ASAIL 2017: 2nd Workshop on Automated Semantic Analysis of Information in Legal Texts
The Second Workshop on Automated Semantic Analysis of Information in Legal Texts (ASAIL) will bring together an interdisciplinary group of scholars, academic and corporate researchers, legal practitioners, and legal service providers for an extended, collaborative discussion about applying natural language processing and machine learning to the semantic analysis of legal texts. Semantic analysis is the process of relating syntactic elements and structures, drawn from the levels of phrases, clauses, sentences, paragraphs, and whole documents, to their language-independent meanings in a given domain, including meanings specific to legal information. Researchers have long been developing tools to aggregate, synthesize, structure, summarize, and reason about legal norms and arguments in texts. Recently, however, dramatic advances in natural language processing, text and argument mining, information extraction, and automated question answering are changing how automatic semantic analysis of legal rules and arguments will be performed in the future. The range of focal texts includes cases, statutes, contracts and other kinds of textual legal arguments.
More information is available on the Workshop webpage.
Competition on Legal Information Extraction/Entailment (COLIEE) 2017
The 4th Competition on Legal Information Extraction and Entailment (COLIEE-2017) is a competition derived from Japanese bar exams. There are two tasks in the competition. One is to extract articles from Japanese civil codes which contribute to solving a bar exam yes/no question; the second task is to check entailment of a question from given civil code article(s).
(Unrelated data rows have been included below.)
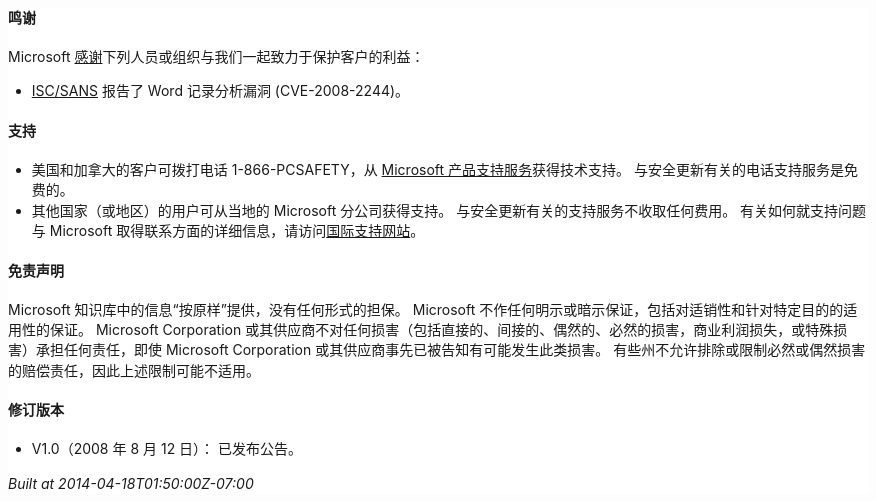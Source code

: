 #### 鸣谢
  
Microsoft [感谢](http://go.microsoft.com/fwlink/?linkid=21127)下列人员或组织与我们一起致力于保护客户的利益：
  
-   [ISC/SANS](http://isc.sans.org/) 报告了 Word 记录分析漏洞 (CVE-2008-2244)。
  
#### 支持
  
-   美国和加拿大的客户可拨打电话 1-866-PCSAFETY，从 [Microsoft 产品支持服务](http://go.microsoft.com/fwlink/?linkid=21131)获得技术支持。 与安全更新有关的电话支持服务是免费的。  
-   其他国家（或地区）的用户可从当地的 Microsoft 分公司获得支持。 与安全更新有关的支持服务不收取任何费用。 有关如何就支持问题与 Microsoft 取得联系方面的详细信息，请访问[国际支持网站](http://go.microsoft.com/fwlink/?linkid=21155)。
  
#### 免责声明
  
Microsoft 知识库中的信息“按原样”提供，没有任何形式的担保。 Microsoft 不作任何明示或暗示保证，包括对适销性和针对特定目的的适用性的保证。 Microsoft Corporation 或其供应商不对任何损害（包括直接的、间接的、偶然的、必然的损害，商业利润损失，或特殊损害）承担任何责任，即使 Microsoft Corporation 或其供应商事先已被告知有可能发生此类损害。 有些州不允许排除或限制必然或偶然损害的赔偿责任，因此上述限制可能不适用。
  
#### 修订版本
  
-   V1.0（2008 年 8 月 12 日）： 已发布公告。
  
*Built at 2014-04-18T01:50:00Z-07:00*
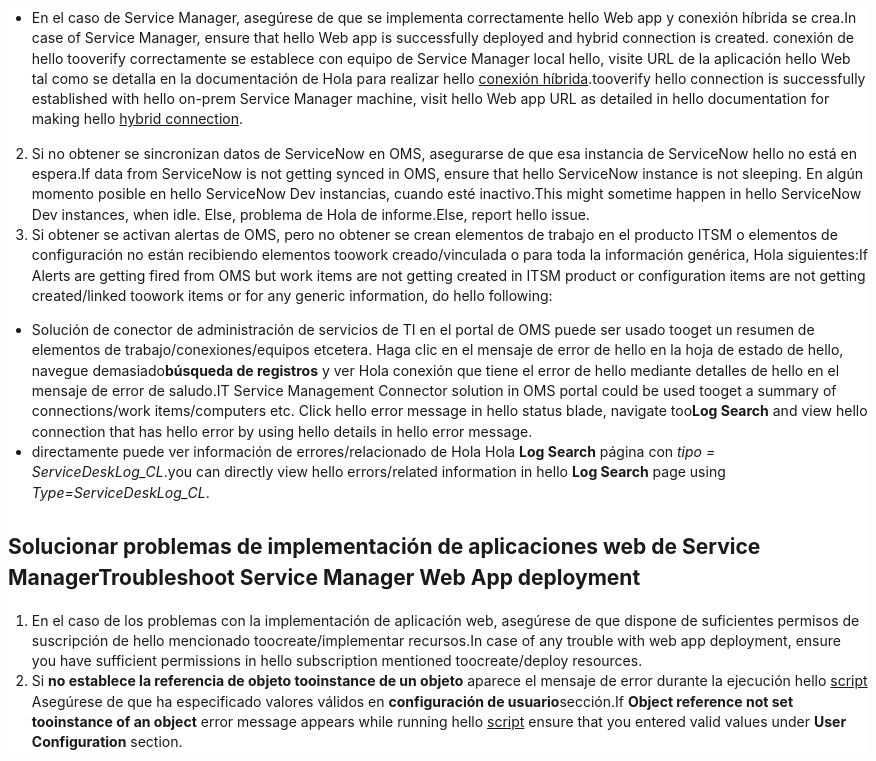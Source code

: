  - <span data-ttu-id="bd2aa-327">En el caso de Service Manager, asegúrese de que se implementa correctamente hello Web app y conexión híbrida se crea.</span><span class="sxs-lookup"><span data-stu-id="bd2aa-327">In case of Service Manager, ensure that hello Web app is successfully deployed and hybrid connection is created.</span></span> <span data-ttu-id="bd2aa-328">conexión de hello tooverify correctamente se establece con equipo de Service Manager local hello, visite URL de la aplicación hello Web tal como se detalla en la documentación de Hola para realizar hello [conexión híbrida](log-analytics-itsmc-connections.md#configure-the-hybrid-connection).</span><span class="sxs-lookup"><span data-stu-id="bd2aa-328">tooverify hello connection is successfully established with hello on-prem Service Manager machine, visit hello  Web app URL as detailed in hello documentation for making hello [hybrid connection](log-analytics-itsmc-connections.md#configure-the-hybrid-connection).</span></span>

2.  <span data-ttu-id="bd2aa-329">Si no obtener se sincronizan datos de ServiceNow en OMS, asegurarse de que esa instancia de ServiceNow hello no está en espera.</span><span class="sxs-lookup"><span data-stu-id="bd2aa-329">If data from ServiceNow is not getting synced in OMS, ensure that hello ServiceNow instance is not sleeping.</span></span> <span data-ttu-id="bd2aa-330">En algún momento posible en hello ServiceNow Dev instancias, cuando esté inactivo.</span><span class="sxs-lookup"><span data-stu-id="bd2aa-330">This might sometime happen in hello ServiceNow Dev instances, when idle.</span></span> <span data-ttu-id="bd2aa-331">Else, problema de Hola de informe.</span><span class="sxs-lookup"><span data-stu-id="bd2aa-331">Else, report hello issue.</span></span>
3.  <span data-ttu-id="bd2aa-332">Si obtener se activan alertas de OMS, pero no obtener se crean elementos de trabajo en el producto ITSM o elementos de configuración no están recibiendo elementos toowork creado/vinculada o para toda la información genérica, Hola siguientes:</span><span class="sxs-lookup"><span data-stu-id="bd2aa-332">If Alerts are getting fired from OMS but work items are not getting created in ITSM product or configuration items are not getting created/linked toowork items or for any generic information, do hello following:</span></span>
 -  <span data-ttu-id="bd2aa-333">Solución de conector de administración de servicios de TI en el portal de OMS puede ser usado tooget un resumen de elementos de trabajo/conexiones/equipos etcetera. Haga clic en el mensaje de error de hello en la hoja de estado de hello, navegue demasiado**búsqueda de registros** y ver Hola conexión que tiene el error de hello mediante detalles de hello en el mensaje de error de saludo.</span><span class="sxs-lookup"><span data-stu-id="bd2aa-333">IT Service Management Connector solution in OMS portal could be used tooget a summary of connections/work items/computers etc. Click hello error message in hello status blade, navigate too**Log Search** and view hello connection that has hello error by using hello details in hello error message.</span></span>
 - <span data-ttu-id="bd2aa-334">directamente puede ver información de errores/relacionado de Hola Hola **Log Search** página con *tipo = ServiceDeskLog_CL*.</span><span class="sxs-lookup"><span data-stu-id="bd2aa-334">you can directly view hello errors/related information in hello **Log Search** page using *Type=ServiceDeskLog_CL*.</span></span>

## <a name="troubleshoot-service-manager-web-app-deployment"></a><span data-ttu-id="bd2aa-335">Solucionar problemas de implementación de aplicaciones web de Service Manager</span><span class="sxs-lookup"><span data-stu-id="bd2aa-335">Troubleshoot Service Manager Web App deployment</span></span>
1.  <span data-ttu-id="bd2aa-336">En el caso de los problemas con la implementación de aplicación web, asegúrese de que dispone de suficientes permisos de suscripción de hello mencionado toocreate/implementar recursos.</span><span class="sxs-lookup"><span data-stu-id="bd2aa-336">In case of any trouble with web app deployment, ensure you have sufficient permissions in hello subscription mentioned toocreate/deploy resources.</span></span>
2.  <span data-ttu-id="bd2aa-337">Si **no establece la referencia de objeto tooinstance de un objeto** aparece el mensaje de error durante la ejecución hello [script](log-analytics-itsmc-service-manager-script.md) Asegúrese de que ha especificado valores válidos en **configuración de usuario**sección.</span><span class="sxs-lookup"><span data-stu-id="bd2aa-337">If **Object reference not set tooinstance of an object** error message appears while running hello [script](log-analytics-itsmc-service-manager-script.md) ensure that you entered valid values  under **User Configuration** section.</span></span>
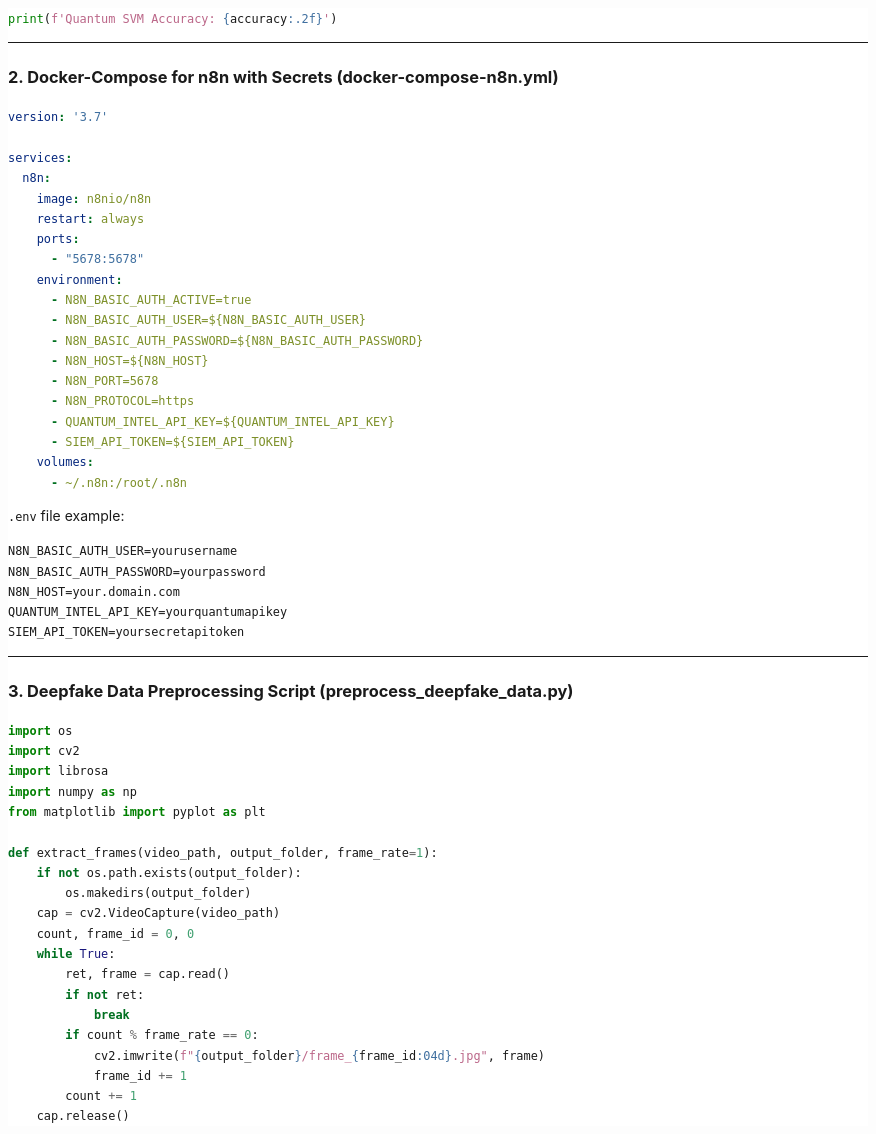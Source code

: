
 ```python
print(f'Quantum SVM Accuracy: {accuracy:.2f}')
```

***

### 2. Docker-Compose for n8n with Secrets (docker-compose-n8n.yml)

```yaml
version: '3.7'

services:
  n8n:
    image: n8nio/n8n
    restart: always
    ports:
      - "5678:5678"
    environment:
      - N8N_BASIC_AUTH_ACTIVE=true
      - N8N_BASIC_AUTH_USER=${N8N_BASIC_AUTH_USER}
      - N8N_BASIC_AUTH_PASSWORD=${N8N_BASIC_AUTH_PASSWORD}
      - N8N_HOST=${N8N_HOST}
      - N8N_PORT=5678
      - N8N_PROTOCOL=https
      - QUANTUM_INTEL_API_KEY=${QUANTUM_INTEL_API_KEY}
      - SIEM_API_TOKEN=${SIEM_API_TOKEN}
    volumes:
      - ~/.n8n:/root/.n8n
```

`.env` file example:

```
N8N_BASIC_AUTH_USER=yourusername
N8N_BASIC_AUTH_PASSWORD=yourpassword
N8N_HOST=your.domain.com
QUANTUM_INTEL_API_KEY=yourquantumapikey
SIEM_API_TOKEN=yoursecretapitoken
```

***

### 3. Deepfake Data Preprocessing Script (preprocess_deepfake_data.py)

```python
import os
import cv2
import librosa
import numpy as np
from matplotlib import pyplot as plt

def extract_frames(video_path, output_folder, frame_rate=1):
    if not os.path.exists(output_folder):
        os.makedirs(output_folder)
    cap = cv2.VideoCapture(video_path)
    count, frame_id = 0, 0
    while True:
        ret, frame = cap.read()
        if not ret:
            break
        if count % frame_rate == 0:
            cv2.imwrite(f"{output_folder}/frame_{frame_id:04d}.jpg", frame)
            frame_id += 1
        count += 1
    cap.release()
```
We also provide various NLP tools' outputs for training data to help your information retrieval and textual entailment.
More information is available on the Workshop webpage.
MWAIL: Multilingual Workshop on AI & Law research
The Multilingual Workshop on AI & Law Research intends to reach out to non-English speaking communities worldwide, in particular Spanish and Portuguese, to present and discuss on-going research on a range of reseach topics in AI & Law, both from a theoretical and practical point of view.